Give the number of lines in the data that contain "emsp", and nothing more.

(Stored data)

☆ ☆ ☆ ☆

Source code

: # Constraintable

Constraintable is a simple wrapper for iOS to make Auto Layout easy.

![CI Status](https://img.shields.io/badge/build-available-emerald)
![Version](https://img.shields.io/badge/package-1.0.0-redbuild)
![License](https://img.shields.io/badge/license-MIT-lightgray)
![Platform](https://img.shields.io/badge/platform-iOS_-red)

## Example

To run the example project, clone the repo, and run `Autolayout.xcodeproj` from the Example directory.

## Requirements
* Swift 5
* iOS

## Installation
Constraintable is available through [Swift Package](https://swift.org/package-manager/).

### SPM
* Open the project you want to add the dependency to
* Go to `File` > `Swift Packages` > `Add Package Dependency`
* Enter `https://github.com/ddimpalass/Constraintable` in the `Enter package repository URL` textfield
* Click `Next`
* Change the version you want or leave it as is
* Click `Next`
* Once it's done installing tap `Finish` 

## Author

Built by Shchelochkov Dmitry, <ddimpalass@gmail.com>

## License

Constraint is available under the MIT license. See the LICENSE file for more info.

☆ ☆ ☆ ☆

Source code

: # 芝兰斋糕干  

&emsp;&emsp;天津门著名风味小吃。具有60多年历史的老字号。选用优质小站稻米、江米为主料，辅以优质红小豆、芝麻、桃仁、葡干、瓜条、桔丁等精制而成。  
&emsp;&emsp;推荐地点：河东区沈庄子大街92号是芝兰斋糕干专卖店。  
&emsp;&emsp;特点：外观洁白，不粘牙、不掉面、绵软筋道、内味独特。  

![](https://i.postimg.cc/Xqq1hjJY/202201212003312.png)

☆ ☆ ☆ ☆

• [Written response] 3